*** Opening of Data for the task ***
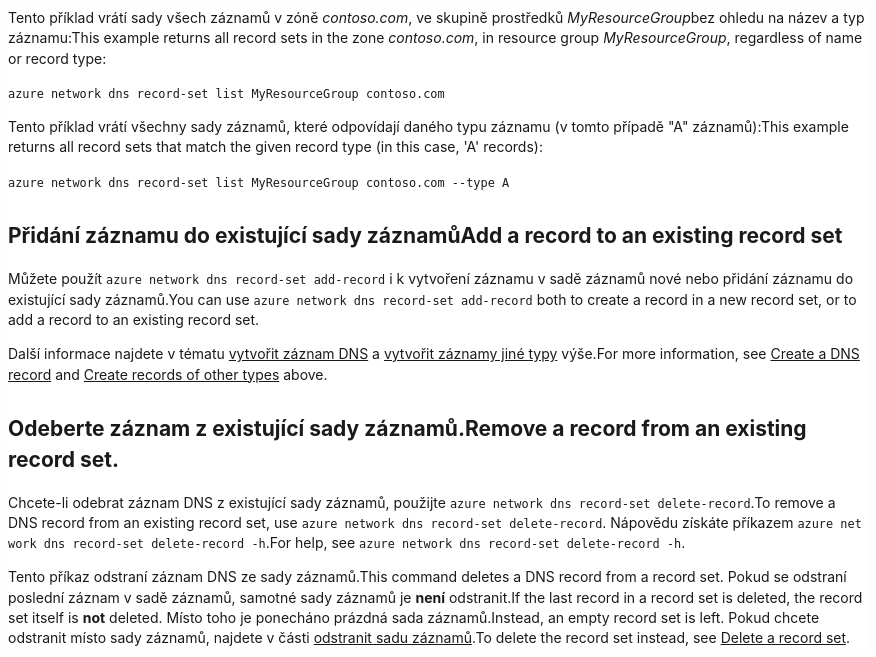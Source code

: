 <span data-ttu-id="655cd-179">Tento příklad vrátí sady všech záznamů v zóně *contoso.com*, ve skupině prostředků *MyResourceGroup*bez ohledu na název a typ záznamu:</span><span class="sxs-lookup"><span data-stu-id="655cd-179">This example returns all record sets in the zone *contoso.com*, in resource group *MyResourceGroup*, regardless of name or record type:</span></span>

```azurecli
azure network dns record-set list MyResourceGroup contoso.com
```

<span data-ttu-id="655cd-180">Tento příklad vrátí všechny sady záznamů, které odpovídají daného typu záznamu (v tomto případě "A" záznamů):</span><span class="sxs-lookup"><span data-stu-id="655cd-180">This example returns all record sets that match the given record type (in this case, 'A' records):</span></span>

```azurecli
azure network dns record-set list MyResourceGroup contoso.com --type A
```

## <a name="add-a-record-to-an-existing-record-set"></a><span data-ttu-id="655cd-181">Přidání záznamu do existující sady záznamů</span><span class="sxs-lookup"><span data-stu-id="655cd-181">Add a record to an existing record set</span></span>

<span data-ttu-id="655cd-182">Můžete použít `azure network dns record-set add-record` i k vytvoření záznamu v sadě záznamů nové nebo přidání záznamu do existující sady záznamů.</span><span class="sxs-lookup"><span data-stu-id="655cd-182">You can use `azure network dns record-set add-record` both to create a record in a new record set, or to add a record to an existing record set.</span></span>

<span data-ttu-id="655cd-183">Další informace najdete v tématu [vytvořit záznam DNS](#create-a-dns-record) a [vytvořit záznamy jiné typy](#create-records-of-other-types) výše.</span><span class="sxs-lookup"><span data-stu-id="655cd-183">For more information, see [Create a DNS record](#create-a-dns-record) and [Create records of other types](#create-records-of-other-types) above.</span></span>

## <a name="remove-a-record-from-an-existing-record-set"></a><span data-ttu-id="655cd-184">Odeberte záznam z existující sady záznamů.</span><span class="sxs-lookup"><span data-stu-id="655cd-184">Remove a record from an existing record set.</span></span>

<span data-ttu-id="655cd-185">Chcete-li odebrat záznam DNS z existující sady záznamů, použijte `azure network dns record-set delete-record`.</span><span class="sxs-lookup"><span data-stu-id="655cd-185">To remove a DNS record from an existing record set, use `azure network dns record-set delete-record`.</span></span> <span data-ttu-id="655cd-186">Nápovědu získáte příkazem `azure network dns record-set delete-record -h`.</span><span class="sxs-lookup"><span data-stu-id="655cd-186">For help, see `azure network dns record-set delete-record -h`.</span></span>

<span data-ttu-id="655cd-187">Tento příkaz odstraní záznam DNS ze sady záznamů.</span><span class="sxs-lookup"><span data-stu-id="655cd-187">This command deletes a DNS record from a record set.</span></span> <span data-ttu-id="655cd-188">Pokud se odstraní poslední záznam v sadě záznamů, samotné sady záznamů je **není** odstranit.</span><span class="sxs-lookup"><span data-stu-id="655cd-188">If the last record in a record set is deleted, the record set itself is **not** deleted.</span></span> <span data-ttu-id="655cd-189">Místo toho je ponecháno prázdná sada záznamů.</span><span class="sxs-lookup"><span data-stu-id="655cd-189">Instead, an empty record set is left.</span></span> <span data-ttu-id="655cd-190">Pokud chcete odstranit místo sady záznamů, najdete v části [odstranit sadu záznamů](#delete-a-record-set).</span><span class="sxs-lookup"><span data-stu-id="655cd-190">To delete the record set instead, see [Delete a record set](#delete-a-record-set).</span></span>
*** Close of Data for the task ***
- _Try it_
Would you please copy every line in the data that contains the word "list"?

- _Output of the exercise_
azure network dns record-set list MyResourceGroup contoso.com
azure network dns record-set list MyResourceGroup contoso.com --type A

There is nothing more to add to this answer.